### Given data

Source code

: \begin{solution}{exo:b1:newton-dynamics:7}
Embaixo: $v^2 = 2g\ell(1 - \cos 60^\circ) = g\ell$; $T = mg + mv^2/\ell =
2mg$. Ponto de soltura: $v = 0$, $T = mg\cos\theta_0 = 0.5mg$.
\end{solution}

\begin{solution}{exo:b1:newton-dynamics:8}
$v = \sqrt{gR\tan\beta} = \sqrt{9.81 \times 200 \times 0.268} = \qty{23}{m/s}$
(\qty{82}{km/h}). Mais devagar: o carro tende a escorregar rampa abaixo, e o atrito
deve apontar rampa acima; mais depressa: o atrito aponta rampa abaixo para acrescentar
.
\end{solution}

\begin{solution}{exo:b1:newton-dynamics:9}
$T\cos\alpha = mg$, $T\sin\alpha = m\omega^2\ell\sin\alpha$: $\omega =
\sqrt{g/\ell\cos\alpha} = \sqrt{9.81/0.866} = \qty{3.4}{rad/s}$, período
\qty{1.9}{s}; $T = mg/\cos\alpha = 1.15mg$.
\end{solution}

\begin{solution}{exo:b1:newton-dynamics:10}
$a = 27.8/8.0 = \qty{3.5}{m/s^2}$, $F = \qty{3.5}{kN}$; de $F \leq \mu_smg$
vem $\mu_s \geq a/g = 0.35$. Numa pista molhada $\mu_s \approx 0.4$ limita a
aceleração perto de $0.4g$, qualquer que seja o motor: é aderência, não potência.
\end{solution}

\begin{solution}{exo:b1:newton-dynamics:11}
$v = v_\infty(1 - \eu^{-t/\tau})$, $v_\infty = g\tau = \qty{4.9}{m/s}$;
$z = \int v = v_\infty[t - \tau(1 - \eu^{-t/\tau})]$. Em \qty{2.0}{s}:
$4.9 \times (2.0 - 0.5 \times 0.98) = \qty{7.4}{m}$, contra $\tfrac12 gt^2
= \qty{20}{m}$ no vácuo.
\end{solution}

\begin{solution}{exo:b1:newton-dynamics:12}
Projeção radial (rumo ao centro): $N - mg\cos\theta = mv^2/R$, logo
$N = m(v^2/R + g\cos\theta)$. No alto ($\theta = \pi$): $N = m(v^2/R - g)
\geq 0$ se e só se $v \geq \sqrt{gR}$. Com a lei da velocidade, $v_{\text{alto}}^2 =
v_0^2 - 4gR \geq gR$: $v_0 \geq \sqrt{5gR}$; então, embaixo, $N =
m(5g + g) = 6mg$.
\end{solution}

######

Problem>
Return the records in their entirety. Keep every character as it is.

Result of this task>
Source code

: \begin{solution}{exo:b1:newton-dynamics:7}
Embaixo: $v^2 = 2g\ell(1 - \cos 60^\circ) = g\ell$; $T = mg + mv^2/\ell =
2mg$. Ponto de soltura: $v = 0$, $T = mg\cos\theta_0 = 0.5mg$.
\end{solution}

\begin{solution}{exo:b1:newton-dynamics:8}
$v = \sqrt{gR\tan\beta} = \sqrt{9.81 \times 200 \times 0.268} = \qty{23}{m/s}$
(\qty{82}{km/h}). Mais devagar: o carro tende a escorregar rampa abaixo, e o atrito
deve apontar rampa acima; mais depressa: o atrito aponta rampa abaixo para acrescentar
.
\end{solution}

\begin{solution}{exo:b1:newton-dynamics:9}
$T\cos\alpha = mg$, $T\sin\alpha = m\omega^2\ell\sin\alpha$: $\omega =
\sqrt{g/\ell\cos\alpha} = \sqrt{9.81/0.866} = \qty{3.4}{rad/s}$, período
\qty{1.9}{s}; $T = mg/\cos\alpha = 1.15mg$.
\end{solution}

\begin{solution}{exo:b1:newton-dynamics:10}
$a = 27.8/8.0 = \qty{3.5}{m/s^2}$, $F = \qty{3.5}{kN}$; de $F \leq \mu_smg$
vem $\mu_s \geq a/g = 0.35$. Numa pista molhada $\mu_s \approx 0.4$ limita a
aceleração perto de $0.4g$, qualquer que seja o motor: é aderência, não potência.
\end{solution}

\begin{solution}{exo:b1:newton-dynamics:11}
$v = v_\infty(1 - \eu^{-t/\tau})$, $v_\infty = g\tau = \qty{4.9}{m/s}$;
$z = \int v = v_\infty[t - \tau(1 - \eu^{-t/\tau})]$. Em \qty{2.0}{s}:
$4.9 \times (2.0 - 0.5 \times 0.98) = \qty{7.4}{m}$, contra $\tfrac12 gt^2
= \qty{20}{m}$ no vácuo.
\end{solution}

\begin{solution}{exo:b1:newton-dynamics:12}
Projeção radial (rumo ao centro): $N - mg\cos\theta = mv^2/R$, logo
$N = m(v^2/R + g\cos\theta)$. No alto ($\theta = \pi$): $N = m(v^2/R - g)
\geq 0$ se e só se $v \geq \sqrt{gR}$. Com a lei da velocidade, $v_{\text{alto}}^2 =
v_0^2 - 4gR \geq gR$: $v_0 \geq \sqrt{5gR}$; então, embaixo, $N =
m(5g + g) = 6mg$.
\end{solution}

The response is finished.